Look through the entries. Copy each line that has the word "Builder".

** Data follows **

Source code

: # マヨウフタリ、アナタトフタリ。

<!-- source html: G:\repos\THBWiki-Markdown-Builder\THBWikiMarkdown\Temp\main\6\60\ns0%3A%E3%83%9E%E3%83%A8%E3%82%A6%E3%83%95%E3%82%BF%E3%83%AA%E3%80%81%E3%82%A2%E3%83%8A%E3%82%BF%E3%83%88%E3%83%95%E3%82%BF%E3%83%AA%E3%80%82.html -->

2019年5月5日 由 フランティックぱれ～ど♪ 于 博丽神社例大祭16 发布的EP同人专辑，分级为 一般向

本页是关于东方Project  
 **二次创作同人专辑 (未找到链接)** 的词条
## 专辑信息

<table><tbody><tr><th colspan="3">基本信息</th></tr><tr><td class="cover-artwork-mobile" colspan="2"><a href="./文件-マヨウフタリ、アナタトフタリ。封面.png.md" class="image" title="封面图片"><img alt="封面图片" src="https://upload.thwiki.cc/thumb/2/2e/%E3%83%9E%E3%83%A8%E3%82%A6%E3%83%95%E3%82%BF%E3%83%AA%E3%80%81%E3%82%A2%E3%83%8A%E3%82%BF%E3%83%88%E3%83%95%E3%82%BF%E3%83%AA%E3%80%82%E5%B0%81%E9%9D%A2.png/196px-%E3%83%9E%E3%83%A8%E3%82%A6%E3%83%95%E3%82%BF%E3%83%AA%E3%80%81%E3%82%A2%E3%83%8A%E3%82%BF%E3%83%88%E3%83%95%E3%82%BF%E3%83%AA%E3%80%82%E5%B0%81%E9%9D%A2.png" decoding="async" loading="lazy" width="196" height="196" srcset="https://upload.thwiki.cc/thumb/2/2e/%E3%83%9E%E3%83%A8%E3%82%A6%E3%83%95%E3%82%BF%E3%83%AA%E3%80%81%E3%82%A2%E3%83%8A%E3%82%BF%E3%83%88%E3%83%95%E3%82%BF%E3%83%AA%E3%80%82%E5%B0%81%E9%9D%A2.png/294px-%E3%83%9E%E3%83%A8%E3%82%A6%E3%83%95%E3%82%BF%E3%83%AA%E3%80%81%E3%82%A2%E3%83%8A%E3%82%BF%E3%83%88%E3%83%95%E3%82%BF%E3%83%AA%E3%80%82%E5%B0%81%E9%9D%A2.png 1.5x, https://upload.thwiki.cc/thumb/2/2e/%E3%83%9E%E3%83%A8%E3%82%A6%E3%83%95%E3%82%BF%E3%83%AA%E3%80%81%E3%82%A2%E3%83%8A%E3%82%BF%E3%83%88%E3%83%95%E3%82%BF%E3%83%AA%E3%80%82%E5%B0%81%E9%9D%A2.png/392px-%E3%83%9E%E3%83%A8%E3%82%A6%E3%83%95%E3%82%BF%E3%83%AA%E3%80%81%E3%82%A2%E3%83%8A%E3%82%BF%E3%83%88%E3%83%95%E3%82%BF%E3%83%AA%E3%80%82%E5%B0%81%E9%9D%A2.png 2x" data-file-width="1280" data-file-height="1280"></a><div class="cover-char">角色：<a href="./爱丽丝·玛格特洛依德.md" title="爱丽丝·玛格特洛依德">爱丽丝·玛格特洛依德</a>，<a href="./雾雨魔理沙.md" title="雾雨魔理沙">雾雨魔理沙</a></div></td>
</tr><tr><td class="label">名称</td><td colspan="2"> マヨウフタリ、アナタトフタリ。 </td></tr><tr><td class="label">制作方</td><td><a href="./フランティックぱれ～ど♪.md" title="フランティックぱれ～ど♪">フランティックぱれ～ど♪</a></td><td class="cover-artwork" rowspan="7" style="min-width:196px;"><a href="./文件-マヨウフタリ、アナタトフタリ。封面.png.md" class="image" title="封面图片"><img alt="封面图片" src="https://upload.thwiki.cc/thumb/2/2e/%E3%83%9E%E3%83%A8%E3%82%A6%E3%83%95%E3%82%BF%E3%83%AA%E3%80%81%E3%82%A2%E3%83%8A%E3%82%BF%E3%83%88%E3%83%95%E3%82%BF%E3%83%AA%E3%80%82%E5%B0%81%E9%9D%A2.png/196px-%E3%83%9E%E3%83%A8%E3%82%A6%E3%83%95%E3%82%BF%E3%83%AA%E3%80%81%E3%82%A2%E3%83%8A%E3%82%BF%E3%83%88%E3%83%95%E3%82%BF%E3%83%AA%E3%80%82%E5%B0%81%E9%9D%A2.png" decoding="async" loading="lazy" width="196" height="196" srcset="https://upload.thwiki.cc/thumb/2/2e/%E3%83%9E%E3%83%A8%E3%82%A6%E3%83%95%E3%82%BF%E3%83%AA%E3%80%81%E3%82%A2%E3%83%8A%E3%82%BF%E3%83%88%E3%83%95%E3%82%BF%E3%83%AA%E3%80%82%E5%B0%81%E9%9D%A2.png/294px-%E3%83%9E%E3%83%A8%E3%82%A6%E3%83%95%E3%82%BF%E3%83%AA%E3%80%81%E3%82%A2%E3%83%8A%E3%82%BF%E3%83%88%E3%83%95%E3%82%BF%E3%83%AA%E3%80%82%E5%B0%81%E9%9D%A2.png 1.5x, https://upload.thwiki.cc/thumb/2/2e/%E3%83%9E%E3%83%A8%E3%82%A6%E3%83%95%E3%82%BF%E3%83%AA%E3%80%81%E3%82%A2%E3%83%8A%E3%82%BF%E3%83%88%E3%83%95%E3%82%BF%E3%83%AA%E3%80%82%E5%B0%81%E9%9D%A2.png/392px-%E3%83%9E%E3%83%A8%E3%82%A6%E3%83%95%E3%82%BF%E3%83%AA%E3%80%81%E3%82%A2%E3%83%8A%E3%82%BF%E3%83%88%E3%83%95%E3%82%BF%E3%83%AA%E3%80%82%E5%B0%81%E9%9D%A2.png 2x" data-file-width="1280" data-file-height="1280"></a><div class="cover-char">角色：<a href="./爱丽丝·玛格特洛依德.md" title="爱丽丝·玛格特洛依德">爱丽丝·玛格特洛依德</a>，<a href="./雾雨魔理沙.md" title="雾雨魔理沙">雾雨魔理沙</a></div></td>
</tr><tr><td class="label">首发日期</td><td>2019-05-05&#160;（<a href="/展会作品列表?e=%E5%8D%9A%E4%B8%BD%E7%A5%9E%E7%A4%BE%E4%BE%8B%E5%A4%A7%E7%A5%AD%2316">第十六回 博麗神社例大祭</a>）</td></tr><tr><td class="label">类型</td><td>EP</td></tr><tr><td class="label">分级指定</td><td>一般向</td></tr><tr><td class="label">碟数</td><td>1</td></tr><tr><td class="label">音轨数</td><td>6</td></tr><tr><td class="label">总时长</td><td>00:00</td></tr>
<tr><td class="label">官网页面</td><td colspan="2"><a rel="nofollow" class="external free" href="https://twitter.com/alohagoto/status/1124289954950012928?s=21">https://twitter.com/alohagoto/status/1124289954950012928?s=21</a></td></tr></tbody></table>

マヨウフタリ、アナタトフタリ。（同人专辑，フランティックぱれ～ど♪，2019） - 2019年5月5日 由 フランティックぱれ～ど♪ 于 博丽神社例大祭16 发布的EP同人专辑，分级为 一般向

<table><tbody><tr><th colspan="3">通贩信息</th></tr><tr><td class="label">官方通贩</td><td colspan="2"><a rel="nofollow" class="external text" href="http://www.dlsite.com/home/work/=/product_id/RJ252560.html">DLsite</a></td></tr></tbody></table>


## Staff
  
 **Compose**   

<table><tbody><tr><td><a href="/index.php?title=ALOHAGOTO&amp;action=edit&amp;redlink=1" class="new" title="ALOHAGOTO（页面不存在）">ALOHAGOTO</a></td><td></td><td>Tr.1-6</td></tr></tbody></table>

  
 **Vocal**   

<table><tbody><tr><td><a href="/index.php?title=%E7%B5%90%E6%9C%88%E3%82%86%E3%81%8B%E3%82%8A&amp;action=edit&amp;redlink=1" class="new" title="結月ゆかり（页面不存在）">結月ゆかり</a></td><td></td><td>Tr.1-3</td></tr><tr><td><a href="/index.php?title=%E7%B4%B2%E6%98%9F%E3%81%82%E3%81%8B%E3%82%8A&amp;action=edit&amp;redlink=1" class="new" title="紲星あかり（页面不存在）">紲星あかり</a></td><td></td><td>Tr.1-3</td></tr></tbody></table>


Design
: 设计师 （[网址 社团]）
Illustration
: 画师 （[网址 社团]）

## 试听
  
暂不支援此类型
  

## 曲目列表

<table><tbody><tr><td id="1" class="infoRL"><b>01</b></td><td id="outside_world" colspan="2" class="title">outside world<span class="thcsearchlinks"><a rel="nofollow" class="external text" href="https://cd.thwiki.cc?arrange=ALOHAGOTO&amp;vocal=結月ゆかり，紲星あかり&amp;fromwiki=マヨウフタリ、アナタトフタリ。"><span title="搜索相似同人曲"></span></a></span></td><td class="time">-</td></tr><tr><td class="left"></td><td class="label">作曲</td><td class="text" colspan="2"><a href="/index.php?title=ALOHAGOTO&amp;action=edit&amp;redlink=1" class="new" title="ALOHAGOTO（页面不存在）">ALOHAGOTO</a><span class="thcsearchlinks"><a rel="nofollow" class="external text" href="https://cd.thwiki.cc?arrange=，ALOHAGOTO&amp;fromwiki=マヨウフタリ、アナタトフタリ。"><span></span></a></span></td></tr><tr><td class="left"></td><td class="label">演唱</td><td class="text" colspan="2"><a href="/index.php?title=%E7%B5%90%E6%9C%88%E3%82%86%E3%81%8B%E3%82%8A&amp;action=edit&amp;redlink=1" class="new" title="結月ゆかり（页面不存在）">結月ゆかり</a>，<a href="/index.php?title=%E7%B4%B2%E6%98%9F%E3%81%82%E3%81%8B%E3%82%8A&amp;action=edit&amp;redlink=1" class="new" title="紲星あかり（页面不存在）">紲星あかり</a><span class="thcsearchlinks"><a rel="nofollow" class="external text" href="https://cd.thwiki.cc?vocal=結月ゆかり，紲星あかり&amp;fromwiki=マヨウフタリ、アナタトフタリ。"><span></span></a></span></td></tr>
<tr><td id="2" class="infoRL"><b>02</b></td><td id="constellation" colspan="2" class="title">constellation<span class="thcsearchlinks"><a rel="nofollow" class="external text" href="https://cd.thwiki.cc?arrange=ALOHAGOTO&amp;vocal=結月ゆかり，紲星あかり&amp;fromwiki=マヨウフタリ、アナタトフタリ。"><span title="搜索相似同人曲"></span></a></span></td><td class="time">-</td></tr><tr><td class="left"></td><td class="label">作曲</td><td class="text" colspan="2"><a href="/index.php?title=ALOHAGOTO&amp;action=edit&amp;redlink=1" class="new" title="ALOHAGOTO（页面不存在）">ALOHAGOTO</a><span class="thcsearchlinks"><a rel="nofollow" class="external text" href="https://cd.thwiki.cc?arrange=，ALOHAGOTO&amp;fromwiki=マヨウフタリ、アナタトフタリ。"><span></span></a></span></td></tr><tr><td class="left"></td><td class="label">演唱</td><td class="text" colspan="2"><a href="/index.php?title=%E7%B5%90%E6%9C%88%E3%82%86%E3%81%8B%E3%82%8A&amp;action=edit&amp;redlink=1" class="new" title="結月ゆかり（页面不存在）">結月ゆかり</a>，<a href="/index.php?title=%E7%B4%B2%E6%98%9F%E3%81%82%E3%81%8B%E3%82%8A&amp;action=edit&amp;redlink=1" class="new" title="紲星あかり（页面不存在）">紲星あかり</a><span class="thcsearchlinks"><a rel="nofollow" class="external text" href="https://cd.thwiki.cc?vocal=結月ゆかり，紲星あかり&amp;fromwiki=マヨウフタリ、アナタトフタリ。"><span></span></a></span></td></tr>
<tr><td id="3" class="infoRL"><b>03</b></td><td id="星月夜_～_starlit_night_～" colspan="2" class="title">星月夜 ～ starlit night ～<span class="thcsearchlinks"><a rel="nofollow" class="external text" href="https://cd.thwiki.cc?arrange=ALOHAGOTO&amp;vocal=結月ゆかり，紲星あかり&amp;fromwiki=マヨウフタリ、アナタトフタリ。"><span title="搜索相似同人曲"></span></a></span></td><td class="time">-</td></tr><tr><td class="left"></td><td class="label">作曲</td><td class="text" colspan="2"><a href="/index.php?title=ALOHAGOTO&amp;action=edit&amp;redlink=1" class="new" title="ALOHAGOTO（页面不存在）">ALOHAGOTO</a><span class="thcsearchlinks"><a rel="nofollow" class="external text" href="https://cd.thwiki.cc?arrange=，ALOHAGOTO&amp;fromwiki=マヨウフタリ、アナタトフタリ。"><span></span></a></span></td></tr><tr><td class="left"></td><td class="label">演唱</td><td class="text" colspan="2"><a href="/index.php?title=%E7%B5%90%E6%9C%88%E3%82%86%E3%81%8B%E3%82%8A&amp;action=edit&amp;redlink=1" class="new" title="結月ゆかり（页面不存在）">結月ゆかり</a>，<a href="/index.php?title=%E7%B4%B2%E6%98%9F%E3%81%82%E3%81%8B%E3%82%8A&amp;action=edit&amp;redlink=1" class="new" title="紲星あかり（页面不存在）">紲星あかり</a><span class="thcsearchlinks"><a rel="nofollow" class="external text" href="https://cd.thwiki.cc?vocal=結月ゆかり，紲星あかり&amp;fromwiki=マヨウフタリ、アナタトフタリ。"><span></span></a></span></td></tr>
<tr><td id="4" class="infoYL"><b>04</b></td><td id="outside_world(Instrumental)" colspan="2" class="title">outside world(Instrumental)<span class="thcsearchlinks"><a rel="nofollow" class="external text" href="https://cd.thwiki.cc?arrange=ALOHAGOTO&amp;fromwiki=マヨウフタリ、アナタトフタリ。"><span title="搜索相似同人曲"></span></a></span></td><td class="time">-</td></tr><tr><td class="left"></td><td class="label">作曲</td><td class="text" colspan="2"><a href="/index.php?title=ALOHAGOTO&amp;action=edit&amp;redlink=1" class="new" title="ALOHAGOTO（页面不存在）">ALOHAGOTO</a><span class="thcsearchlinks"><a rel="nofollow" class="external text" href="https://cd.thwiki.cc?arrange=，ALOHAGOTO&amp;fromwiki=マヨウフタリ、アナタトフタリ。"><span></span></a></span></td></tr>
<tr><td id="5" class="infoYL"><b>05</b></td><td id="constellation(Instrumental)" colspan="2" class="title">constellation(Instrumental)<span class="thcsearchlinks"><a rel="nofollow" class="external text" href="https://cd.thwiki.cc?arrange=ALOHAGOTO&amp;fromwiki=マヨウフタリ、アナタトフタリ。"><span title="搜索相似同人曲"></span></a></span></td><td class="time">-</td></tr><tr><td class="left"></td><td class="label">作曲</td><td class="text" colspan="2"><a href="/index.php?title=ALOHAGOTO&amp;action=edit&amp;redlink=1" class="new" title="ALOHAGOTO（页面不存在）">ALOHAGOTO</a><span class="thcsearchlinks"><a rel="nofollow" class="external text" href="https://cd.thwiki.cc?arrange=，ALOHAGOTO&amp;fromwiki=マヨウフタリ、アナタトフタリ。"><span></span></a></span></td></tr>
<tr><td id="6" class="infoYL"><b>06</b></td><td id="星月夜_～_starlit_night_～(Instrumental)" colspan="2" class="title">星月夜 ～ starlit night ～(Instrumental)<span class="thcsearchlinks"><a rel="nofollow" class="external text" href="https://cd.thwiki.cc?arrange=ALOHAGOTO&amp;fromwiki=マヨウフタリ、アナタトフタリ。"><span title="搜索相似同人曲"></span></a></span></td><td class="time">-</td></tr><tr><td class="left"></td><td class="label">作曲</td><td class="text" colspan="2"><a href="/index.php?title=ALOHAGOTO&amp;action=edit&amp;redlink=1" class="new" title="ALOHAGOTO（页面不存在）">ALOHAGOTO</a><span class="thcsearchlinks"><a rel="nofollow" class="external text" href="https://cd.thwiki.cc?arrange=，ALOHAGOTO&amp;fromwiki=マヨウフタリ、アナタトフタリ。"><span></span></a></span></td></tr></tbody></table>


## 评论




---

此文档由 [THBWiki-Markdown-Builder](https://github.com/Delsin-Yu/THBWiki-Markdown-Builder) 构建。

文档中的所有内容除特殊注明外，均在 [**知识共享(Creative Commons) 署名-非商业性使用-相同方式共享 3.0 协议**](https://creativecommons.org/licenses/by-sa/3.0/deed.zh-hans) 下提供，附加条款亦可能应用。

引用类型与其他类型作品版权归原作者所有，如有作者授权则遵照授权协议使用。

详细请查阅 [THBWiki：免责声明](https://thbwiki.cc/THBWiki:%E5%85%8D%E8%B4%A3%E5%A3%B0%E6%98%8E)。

** End of Data **

* _Expected output_:
<!-- source html: G:\repos\THBWiki-Markdown-Builder\THBWikiMarkdown\Temp\main\6\60\ns0%3A%E3%83%9E%E3%83%A8%E3%82%A6%E3%83%95%E3%82%BF%E3%83%AA%E3%80%81%E3%82%A2%E3%83%8A%E3%82%BF%E3%83%88%E3%83%95%E3%82%BF%E3%83%AA%E3%80%82.html -->
此文档由 [THBWiki-Markdown-Builder](https://github.com/Delsin-Yu/THBWiki-Markdown-Builder) 构建。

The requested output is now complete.